Morningstar analyst Luke Yang told USA Today the cuts should "improve Oracle's operating efficiency and boost its revenue per headcount significantly." The primary targets, he said, were software engineering roles where AI-based coding tools have made individual engineers dramatically more productive.
Oracle is not acting in isolation. By Layoffs.fyi's count, more than forty thousand workers at seventy-odd tech companies lost their jobs this year alone. Amazon slashed sixteen thousand corporate roles. Meta followed.
The pattern keeps repeating: companies liquidate headcount to fund the infrastructure they believe AI demands, a dynamic that has drawn scrutiny over whether firms are using AI as justification for cuts they planned regardless. If you work in enterprise software, this is not a distant story. It is the new operating model.
Whether Oracle's $156 billion infrastructure bet pays off before its debt load becomes unmanageable is the number that matters now. For the thousands who woke up Tuesday to a termination email, the answer arrived before dawn.
Frequently Asked Questions
How many Oracle employees were laid off?
Oracle has not confirmed the total. CNBC reported the cuts were in the thousands, while analysts at TD Cowen and Morningstar estimate the reductions could reach 20,000 to 30,000 positions, roughly 18% of the company's 162,000-person global workforce.
Why is Oracle laying off employees?
Oracle is cutting jobs to free up cash for its massive AI infrastructure buildout.
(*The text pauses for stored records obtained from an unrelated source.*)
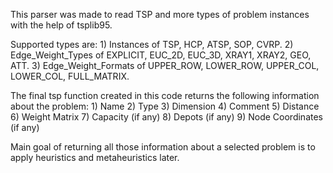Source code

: This parser was made to read TSP and more types of problem instances with the help of tsplib95.

Supported types are:
	1) Instances of 				TSP, HCP, ATSP, SOP, CVRP.
	2) Edge_Weight_Types of 		EXPLICIT, EUC_2D, EUC_3D, XRAY1, XRAY2, GEO, ATT.
	3) Edge_Weight_Formats of 		UPPER_ROW, LOWER_ROW, UPPER_COL, LOWER_COL, FULL_MATRIX.

The final tsp function created in this code returns the following information about the problem:
	1) Name
	2) Type
	3) Dimension
	4) Comment
	5) Distance
	6) Weight Matrix
	7) Capacity 		(if any)
	8) Depots 			(if any)
	9) Node Coordinates (if any)

Main goal of returning all those information about a selected problem is to apply heuristics and metaheuristics later.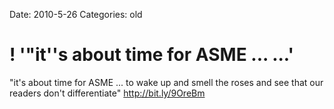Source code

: Date: 2010-5-26
Categories: old

# ! '"it''s about time for ASME ... ...'

"it's about time for ASME ... to wake up and smell the roses and see that our readers don't differentiate"  <a href="http://bit.ly/9OreBm" rel="nofollow">http://bit.ly/9OreBm</a>
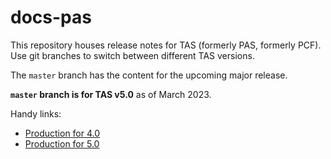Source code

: # docs-pas

This repository houses release notes for TAS (formerly PAS, formerly PCF). Use git branches to switch between different TAS versions.

The `master` branch has the content for the upcoming major release.

**`master` branch is for TAS v5.0** as of March 2023.

Handy links:

* [Production for 4.0](https://docs.vmware.com/en/VMware-Tanzu-Application-Service/4.0/tas-for-vms/concepts-overview.html)
* [Production for 5.0](https://docs.vmware.com/en/VMware-Tanzu-Application-Service/5.0/tas-for-vms/concepts-overview.html)
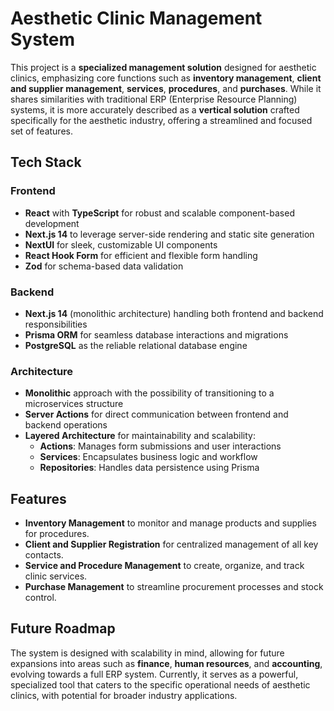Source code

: # Aesthetic Clinic Management System

This project is a **specialized management solution** designed for aesthetic clinics, emphasizing core functions such as **inventory management**, **client and supplier management**, **services**, **procedures**, and **purchases**. While it shares similarities with traditional ERP (Enterprise Resource Planning) systems, it is more accurately described as a **vertical solution** crafted specifically for the aesthetic industry, offering a streamlined and focused set of features.

## Tech Stack

### Frontend
- **React** with **TypeScript** for robust and scalable component-based development
- **Next.js 14** to leverage server-side rendering and static site generation
- **NextUI** for sleek, customizable UI components
- **React Hook Form** for efficient and flexible form handling
- **Zod** for schema-based data validation

### Backend
- **Next.js 14** (monolithic architecture) handling both frontend and backend responsibilities
- **Prisma ORM** for seamless database interactions and migrations
- **PostgreSQL** as the reliable relational database engine

### Architecture
- **Monolithic** approach with the possibility of transitioning to a microservices structure
- **Server Actions** for direct communication between frontend and backend operations
- **Layered Architecture** for maintainability and scalability:
  - **Actions**: Manages form submissions and user interactions
  - **Services**: Encapsulates business logic and workflow
  - **Repositories**: Handles data persistence using Prisma

## Features

- **Inventory Management** to monitor and manage products and supplies for procedures.
- **Client and Supplier Registration** for centralized management of all key contacts.
- **Service and Procedure Management** to create, organize, and track clinic services.
- **Purchase Management** to streamline procurement processes and stock control.

## Future Roadmap

The system is designed with scalability in mind, allowing for future expansions into areas such as **finance**, **human resources**, and **accounting**, evolving towards a full ERP system. Currently, it serves as a powerful, specialized tool that caters to the specific operational needs of aesthetic clinics, with potential for broader industry applications.
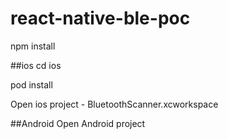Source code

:# react-native-ble-poc

npm install

##ios
cd ios

pod install

Open ios project - BluetoothScanner.xcworkspace

##Android
Open Android project
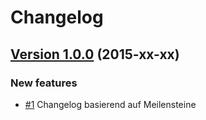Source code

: # Changelog

## [Version 1.0.0](https://github.com/BugBuster1701/bb_changelog_gen/issues?q=milestone%3A%22Version+1.0.0%22+is%3Aclosed) (2015-xx-xx)

### New features

- [\#1](https://github.com/BugBuster1701/bb_changelog_gen/issues/1) Changelog basierend auf Meilensteine

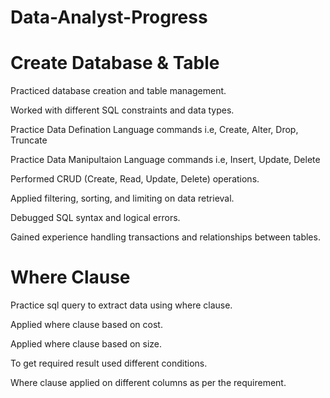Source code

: # Data-Analyst-Progress

# Create Database & Table
Practiced database creation and table management.

Worked with different SQL constraints and data types.

Practice Data Defination Language commands i.e, Create, Alter, Drop, Truncate

Practice Data Manipultaion Language commands i.e, Insert, Update, Delete

Performed CRUD (Create, Read, Update, Delete) operations.

Applied filtering, sorting, and limiting on data retrieval.

Debugged SQL syntax and logical errors.

Gained experience handling transactions and relationships between tables.


# Where Clause
Practice sql query to extract data using where clause.

Applied where clause based on cost.

Applied where clause based on size.

To get required result used different conditions.

Where clause applied on different columns as per the requirement.
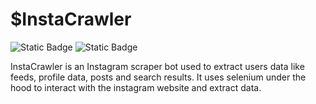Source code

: # $InstaCrawler
![Static Badge](https://img.shields.io/badge/Java-90D26D?style=flat-square) ![Static Badge](https://img.shields.io/badge/Selenium-FFDB5C?style=flat-square) 

InstaCrawler is an Instagram scraper bot used to extract users data like feeds, profile data, posts and search results. It uses selenium under the hood to interact with the instagram website and extract data. 
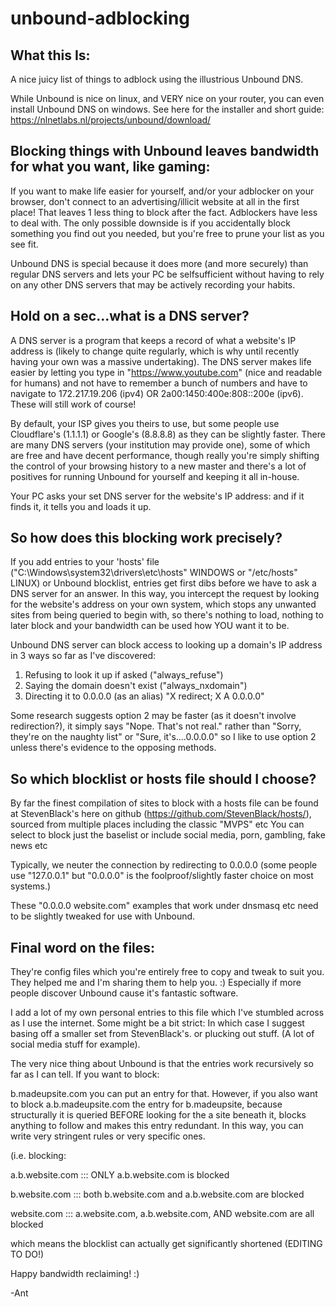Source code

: # unbound-adblocking
What this Is:
-------------
A nice juicy list of things to adblock using the illustrious Unbound DNS.

While Unbound is nice on linux, and VERY nice on your router, you can even install Unbound DNS on windows. 
See here for the installer and short guide: https://nlnetlabs.nl/projects/unbound/download/ 

Blocking things with Unbound leaves bandwidth for what you want, like gaming:
-----------------------------
If you want to make life easier for yourself, and/or your adblocker on your browser, don't connect to an advertising/illicit website at all in the first place! That leaves 1 less thing to block after the fact. Adblockers have less to deal with.
The only possible downside is if you accidentally block something you find out you needed, but you're free to prune your list as you see fit. 

Unbound DNS is special because it does more (and more securely) than regular DNS servers and lets your PC be selfsufficient without having to rely on any other DNS servers that may be actively recording your habits.

Hold on a sec...what is a DNS server?
------------------------------------
A DNS server is a program that keeps a record of what a website's IP address is (likely to change quite regularly, which is why until recently having your own was a massive undertaking). 
The DNS server makes life easier by letting you type in "https://www.youtube.com" (nice and readable for humans) and not have to remember a bunch of numbers and have to navigate to 172.217.19.206 (ipv4)  OR  2a00:1450:400e:808::200e  (ipv6). 
These will still work of course! 

By default, your ISP gives you theirs to use, but some people use Cloudflare's (1.1.1.1) or Google's (8.8.8.8) as they can be slightly faster.  There are many DNS servers (your institution may provide one), some of which are free and have decent performance, though really you're simply shifting the control of your browsing history to a new master and there's a lot of positives for running Unbound for yourself and keeping it all in-house.

Your PC asks your set DNS server for the website's IP address: and if it finds it, it tells you and loads it up.


So how does this blocking work precisely?
-----------------------------------------
If you add entries to your 'hosts' file ("C:\Windows\system32\drivers\etc\hosts" WINDOWS or "/etc/hosts" LINUX) or Unbound blocklist, entries get first dibs before we have to ask a DNS server for an answer.
In this way, you intercept the request by looking for the website's address on your own system, which stops any unwanted sites from being queried to begin with, so there's nothing to load, nothing to later block and your bandwidth can be used how YOU want it to be.

Unbound DNS server can block access to looking up a domain's IP address in 3 ways so far as I've discovered:

1) Refusing to look it up if asked       ("always_refuse")
2) Saying the domain doesn't exist       ("always_nxdomain")  
3) Directing it to 0.0.0.0 (as an alias)   "X redirect; X A 0.0.0.0"

Some research suggests option 2 may be faster (as it doesn't involve redirection?), it simply says "Nope. That's not real." rather than "Sorry, they're on the naughty list" or "Sure, it's....0.0.0.0" so I like to use option 2 unless there's evidence to the opposing methods.


So which blocklist or hosts file should I choose?
-----------------------------
By far the finest compilation of sites to block with a hosts file can be found at StevenBlack's here on github (https://github.com/StevenBlack/hosts/), sourced from multiple places including the classic "MVPS" etc You can select to block just the baselist or include social media, porn, gambling, fake news etc

Typically, we neuter the connection by redirecting to 0.0.0.0 (some people use "127.0.0.1" but "0.0.0.0" is the foolproof/slightly faster choice on most systems.)

These "0.0.0.0 website.com" examples that work under dnsmasq etc need to be slightly tweaked for use with Unbound.


Final word on the files:
------------------------
They're config files which you're entirely free to copy and tweak to suit you. They helped me and I'm sharing them to help you. :) Especially if more people discover Unbound cause it's fantastic software.

I add a lot of my own personal entries to this file which I've stumbled across as I use the internet. Some might be a bit strict: In which case I suggest basing off a smaller set from StevenBlack's. or plucking out stuff. (A lot of social media stuff for example).

The very nice thing about Unbound is that the entries work recursively so far as I can tell. If you want to block:

b.madeupsite.com  you can put an entry for that. However, if you also want to block
a.b.madeupsite.com    the entry for b.madeupsite, because structurally it is queried BEFORE looking for the a site beneath it, blocks anything to follow and makes this entry redundant. In this way, you can write very stringent rules or very specific ones.

(i.e. blocking:

a.b.website.com    :::           ONLY a.b.website.com is blocked

b.website.com      :::           both b.website.com and a.b.website.com are blocked

website.com        :::           a.website.com, a.b.website.com, AND website.com are all blocked



which means the blocklist can actually get significantly shortened (EDITING TO DO!)

Happy bandwidth reclaiming! :)

-Ant








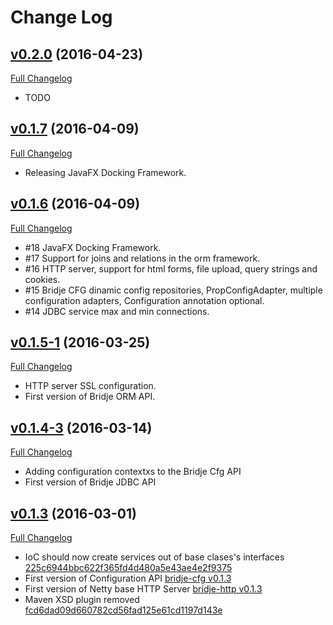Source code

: # Change Log

## [v0.2.0](https://github.com/bridje/bridje-framework/tree/v0.2.0) (2016-04-23)
[Full Changelog](https://github.com/bridje/bridje-framework/compare/v0.1.7...v0.2.0)

- TODO

## [v0.1.7](https://github.com/bridje/bridje-framework/tree/v0.1.7) (2016-04-09)
[Full Changelog](https://github.com/bridje/bridje-framework/compare/v0.1.6...v0.1.7)

- Releasing JavaFX Docking Framework.

## [v0.1.6](https://github.com/bridje/bridje-framework/tree/v0.1.6) (2016-04-09)
[Full Changelog](https://github.com/bridje/bridje-framework/compare/v0.1.5-1...v0.1.6)

- #18 JavaFX Docking Framework.
- #17 Support for joins and relations in the orm framework.
- #16 HTTP server, support for html forms, file upload, query strings and cookies.
- #15 Bridje CFG dinamic config repositories, PropConfigAdapter, multiple configuration adapters, Configuration annotation optional.
- #14 JDBC service max and min connections.

## [v0.1.5-1](https://github.com/bridje/bridje-framework/tree/v0.1.5-1) (2016-03-25)
[Full Changelog](https://github.com/bridje/bridje-framework/compare/v0.1.4-3...v0.1.5-1)

- HTTP server SSL configuration.
- First version of Bridje ORM API.

## [v0.1.4-3](https://github.com/bridje/bridje-framework/tree/v0.1.4-3) (2016-03-14)
[Full Changelog](https://github.com/bridje/bridje-framework/compare/v0.1.3...v0.1.4-3)

- Adding configuration contextxs to the Bridje Cfg API
- First version of Bridje JDBC API

## [v0.1.3](https://github.com/bridje/bridje-framework/tree/v0.1.3) (2016-03-01)
[Full Changelog](https://github.com/bridje/bridje-framework/compare/v0.1.2...v0.1.3)

- IoC should now create services out of base clases's interfaces [225c6944bbc622f365fd4d480a5e43ae4e2f9375](https://github.com/bridje/bridje-framework/commit/225c6944bbc622f365fd4d480a5e43ae4e2f9375)
- First version of Configuration API [bridje-cfg v0.1.3](https://github.com/bridje/bridje-framework/tree/v0.1.3/bridje-cfg)
- First version of Netty base HTTP Server [bridje-http v0.1.3](https://github.com/bridje/bridje-framework/tree/v0.1.3/bridje-http)
- Maven XSD plugin removed [fcd6dad09d660782cd56fad125e61cd1197d143e](https://github.com/bridje/bridje-framework/commit/fcd6dad09d660782cd56fad125e61cd1197d143e)
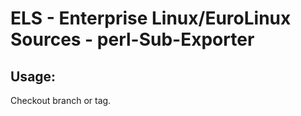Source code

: # ELS - Enterprise Linux/EuroLinux Sources - perl-Sub-Exporter 
## Usage:
  Checkout branch or tag.
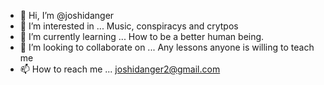 - 👋 Hi, I’m @joshidanger
- 👀 I’m interested in ... Music, conspiracys and crytpos
- 🌱 I’m currently learning ... How to be a better human being. 
- 💞️ I’m looking to collaborate on ... Any lessons anyone is willing to teach me
- 📫 How to reach me ... joshidanger2@gmail.com

<!---
joshidanger/joshidanger is a ✨ special ✨ repository because its `README.md` (this file) appears on your GitHub profile.
You can click the Preview link to take a look at your changes.
--->
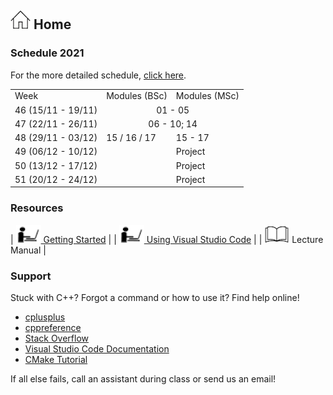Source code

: ## [![Home](img/home.jpg)](https://rugtres.github.io/programming4biologists/) Home

### Schedule 2021

For the more detailed schedule, [click here](https://rugtres.github.io/programming4biologists/schedule).

<table>
  <tr>
    <td>Week</td>
    <td>Modules (BSc)</td>
    <td>Modules (MSc)</td>
  </tr>
  <tr>
    <td>46 (15/11 - 19/11)</td>
    <td colspan="2" style="text-align:center">01 - 05</td>
  </tr>
  <tr>
    <td>47 (22/11 - 26/11)</td>
    <td colspan="2" style="text-align:center">06 - 10; 14</td>
  </tr>
  <tr>
    <td>48 (29/11 - 03/12)</td>
    <td>15 / 16 / 17</td>
    <td>15 - 17</td>
  </tr>
  <tr>
    <td>49 (06/12 - 10/12)</td>
    <td></td>
    <td>Project</td>
  </tr>
  <tr>
    <td>50 (13/12 - 17/12)</td>
    <td></td>
    <td>Project</td>
  </tr>
  <tr>
    <td>51 (20/12 - 24/12)</td>
    <td></td>
    <td>Project</td>
  </tr>
</table>

### Resources

| [![laptop](img/laptop.png) Getting Started](https://rugtres.github.io/programming4biologists/getting-started) | 
| [![laptop](img/laptop.png) Using Visual Studio Code](https://rugtres.github.io/programming4biologists/using-vs-code) | 
| ![book](img/book.png) Lecture Manual |


### Support

Stuck with C++? Forgot a command or how to use it? Find help online!

- [cplusplus](https://www.cplusplus.com/)
- [cppreference](https://en.cppreference.com/w/)
- [Stack Overflow](https://stackoverflow.com/questions/tagged/c%2B%2B)
- [Visual Studio Code Documentation](https://code.visualstudio.com/docs)
- [CMake Tutorial](https://cmake.org/cmake/help/v3.22/guide/tutorial/index.html)

If all else fails, call an assistant during class or send us an email!
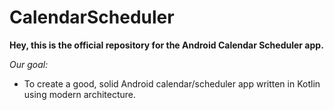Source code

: # CalendarScheduler
**Hey, this is the official repository for the Android Calendar Scheduler app.**

_Our goal:_
- To create a good, solid Android calendar/scheduler app written in Kotlin using modern architecture.

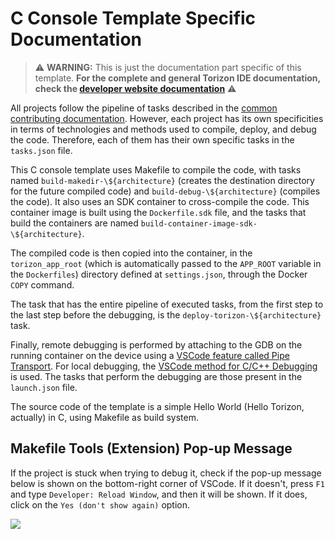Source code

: # C Console Template Specific Documentation


> ⚠️ **WARNING:**  This is just the documentation part specific of this template. **For the complete and general Torizon IDE documentation, check the [developer website documentation](https://developer.toradex.com/torizon/application-development/ide-extension/)** ⚠️

All projects follow the pipeline of tasks described in the [common contributing documentation](https://github.com/toradex/vscode-torizon-templates/blob/bookworm/CONTRIBUTING.md#contributing-templates). However, each project has its own specificities in terms of technologies and methods used to compile, deploy, and debug the code. Therefore, each of them has their own specific tasks in the `tasks.json` file.

This C console template uses Makefile to compile the code, with tasks named `build-makedir-\${architecture}` (creates the destination directory for the future compiled code) and `build-debug-\${architecture}` (compiles the code). It also uses an SDK container to cross-compile the code. This container image is built using the `Dockerfile.sdk` file, and the tasks that build the containers are named `build-container-image-sdk-\${architecture}`.

The compiled code is then copied into the container, in the `torizon_app_root` (which is automatically passed to the `APP_ROOT` variable in the `Dockerfiles`) directory defined at `settings.json`, through the Docker `COPY` command.

The task that has the entire pipeline of executed tasks, from the first step to the last step before the debugging, is the `deploy-torizon-\${architecture}` task.

Finally, remote debugging is performed by attaching to the GDB on the running container on the device using a [VSCode feature called Pipe Transport](https://code.visualstudio.com/docs/cpp/pipe-transport). For local debugging, the [VSCode method for C/C++ Debugging](https://code.visualstudio.com/docs/cpp/launch-json-reference) is used. The tasks that perform the debugging are those present in the `launch.json` file.

The source code of the template is a simple Hello World (Hello Torizon, actually) in C, using Makefile as build system.

## Makefile Tools (Extension) Pop-up Message

If the project is stuck when trying to debug it, check if the pop-up message below is shown on the bottom-right corner of VSCode. If it doesn't, press `F1` and type `Developer: Reload Window`, and then it will be shown. If it does, click on the `Yes (don't show again)` option.

  ![](https://raw.githubusercontent.com/toradex/vscode-torizon-templates-documentation/bookworm/cppConsole/dryRunPopUp.png)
TD Cowen estimates the layoffs will generate $8 billion to $10 billion in annual cash flow. The company has committed to spending $50 billion on capital expenditures in 2026 and needs roughly $156 billion total.
What severance did Oracle offer laid-off workers?
US employees received four weeks' base salary plus one additional week per year of employment, capped at 26 weeks, according to Business Insider. That package falls below recent severance offers from Meta and Block.
Which Oracle divisions were affected by layoffs?
Reports indicate cuts across Revenue and Health Sciences, SaaS and Virtual Operations Services, Oracle Health, Sales, Cloud, Customer Success, and NetSuite. Some divisions saw reductions exceeding 30%. Workers in the US, India, Canada, Mexico, and other countries were affected.
How did Oracle's stock react to the layoffs?
Shares rose approximately 6% on Tuesday following reports of the layoffs. However, Oracle stock has lost nearly half its value since peaking in September 2025 and remains down about 25% year to date.